‘Flint Town’ Chronicles Life in a Collapsed City

There are corners of the country where the American dream has decayed into urban poverty, aimlessness and an inevitable rise in crime. Netflix’s visceral new documentary series “Flint Town,” chronicles the trials and tribulations of modern day Flint, Michigan through the experience of its vastly depleted police force. The key question it raises is how far should the boot of the law be applied when social alternatives are gone and if brute force even works at all. This is also a unique documentary of varying nuances. On the surface it appears to be about the police, but what it’s really about is class in America.

Flint is a hollowed out shell when the documentary begins in late 2015, its industries gone and government coffers nearly empty. The second poorest city in America, Flint can barely afford to have police. As the series begins the local force has 98 cops to oversee 100,000 citizens. The city makes national headlines when it is revealed that state bungling has led to lead poisoning of the local water supply. Race relations are also tense as the Black Lives Matter movement becomes prominent in the wake of a focus on police brutality. Amidst all this the documentary follows several local and key figures in the community. Robert Frost is a longtime police officer who tries to maintain a conservative stance regarding his job, his girlfriend is fellow officer Bridgette Balasko, who hopes to one day finally make it into the detective unit. A new mayor, Karen Weaver, is soon elected and she immediately fires the police chief and brings in tough-talking crime fighter Tim Johnson (“I can fight crime in my sleep”) to take over. Johnson essentially militarizes the police, forming a new unit to apply a heavy hand wherever drugs and crime may roam.

“Flint Town” forms part of the ongoing renaissance in documentary filmmaking in which current technology allows for an aesthetic that brings a cinematic power to real life images. Directors Drea Cooper  and Zackary Canepari work with photojournalist Jessica Dimmock to capture Flint as an abandoned zone draped in snow, shadow and somberness. Many of the episodes take place at night and the imagery is both raw and haunting as we see the bodies of shooting victims, the empty faces loitering around liquor stores and the stone-faced stares of police officers either zealous in their job, or just jaded from working in a hopeless environment. Even 4th of July fireworks take on an ominous glow in one episode, looking like false pageantry over a landscape of despair.

The power of “Flint Town” comes from the way it allows the people it follows to tell their own stories. By hearing their testimonials either before the camera or as they are being followed, we gain an unfiltered insight into their world.

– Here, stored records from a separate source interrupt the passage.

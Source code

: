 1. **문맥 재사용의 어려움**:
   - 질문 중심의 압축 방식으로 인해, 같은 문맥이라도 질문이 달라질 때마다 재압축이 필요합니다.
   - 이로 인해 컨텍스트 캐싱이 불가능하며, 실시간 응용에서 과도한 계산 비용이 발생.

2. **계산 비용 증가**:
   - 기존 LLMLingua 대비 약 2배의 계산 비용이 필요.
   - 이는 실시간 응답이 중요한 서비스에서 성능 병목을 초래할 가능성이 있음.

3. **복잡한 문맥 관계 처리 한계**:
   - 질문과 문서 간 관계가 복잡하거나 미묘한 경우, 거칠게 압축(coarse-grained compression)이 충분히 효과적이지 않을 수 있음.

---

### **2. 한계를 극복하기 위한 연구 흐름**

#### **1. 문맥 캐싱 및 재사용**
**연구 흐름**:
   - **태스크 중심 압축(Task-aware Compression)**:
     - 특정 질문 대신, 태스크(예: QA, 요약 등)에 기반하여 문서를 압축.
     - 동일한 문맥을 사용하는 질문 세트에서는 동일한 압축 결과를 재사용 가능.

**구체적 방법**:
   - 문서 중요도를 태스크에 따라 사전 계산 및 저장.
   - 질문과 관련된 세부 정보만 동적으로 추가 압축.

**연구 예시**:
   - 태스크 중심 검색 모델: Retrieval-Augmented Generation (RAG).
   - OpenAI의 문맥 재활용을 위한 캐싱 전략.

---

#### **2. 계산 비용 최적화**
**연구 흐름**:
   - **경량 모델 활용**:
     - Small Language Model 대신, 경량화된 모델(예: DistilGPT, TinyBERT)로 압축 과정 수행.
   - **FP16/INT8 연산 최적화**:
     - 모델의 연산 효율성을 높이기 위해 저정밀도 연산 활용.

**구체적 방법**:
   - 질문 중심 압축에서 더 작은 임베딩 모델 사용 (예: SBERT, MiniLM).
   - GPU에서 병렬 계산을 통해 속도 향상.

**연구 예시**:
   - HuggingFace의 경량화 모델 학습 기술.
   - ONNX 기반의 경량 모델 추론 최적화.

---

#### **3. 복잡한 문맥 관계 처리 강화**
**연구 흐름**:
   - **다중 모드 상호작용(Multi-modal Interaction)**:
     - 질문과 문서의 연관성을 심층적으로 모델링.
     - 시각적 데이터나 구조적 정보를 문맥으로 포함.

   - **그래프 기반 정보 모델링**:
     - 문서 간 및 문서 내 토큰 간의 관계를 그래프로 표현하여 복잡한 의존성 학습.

In one episode the various members of Johnson’s elite squad display their own, differing views on the issue of police brutality, the white officers are certain only “half the story” is being old, while the black officers articulate the social mistrust that has been around “since slavery.” While Johnson talks tough about turning the fight against crime into a “military operation,” locals at a barbershop very convincingly chat about what’s missing in Flint is more education and culture. These are lives haunted by an economic system that has quickly spiraled out of control without their consent as citizens. There is a moment where Bernie Sanders holds a campaign rally and a local resident delivers a blistering assessment of the situation in Flint, Sanders seems only capable clenching his jaw and nodding. The social subtext of “Flint Town” is of a sector of the populace that feels completely alien to its own government, puzzled over what the role of authority even is in a world where the police can’t afford squad cars and the chance of a decent job is beyond reach. So desperate for officers is the department that one key character, Dion, signs up with his mother to train at the academy.

In the absence of opportunity or solidarity, the system seems only capable of responding with force. As Johnson’s policies come into effect his squad begins roaming Flint in a take no prisoners fashion, targeting loitering, bad driving, drug dealers and shutting down liquor stores that sell illegally to the underage or after hours. But the challenging question the documentary poses is if this is indeed the answer. The police officers are in the same boat as the people they arrest. In one nakedly honest moment Balasko admits she has doubts about the feasibility of raising a family in Flint.

Like Showtime’s “The Trade,” this is a large scale documentary where each chapter moves at an engrossing pace because what it captures is urgent ant full of truth. The faces, moments and experiences are all real. It is a chronicle of a corner of the republic tossed away, but demanding we pay attention.

Flint Town” premieres March 2 on Netflix.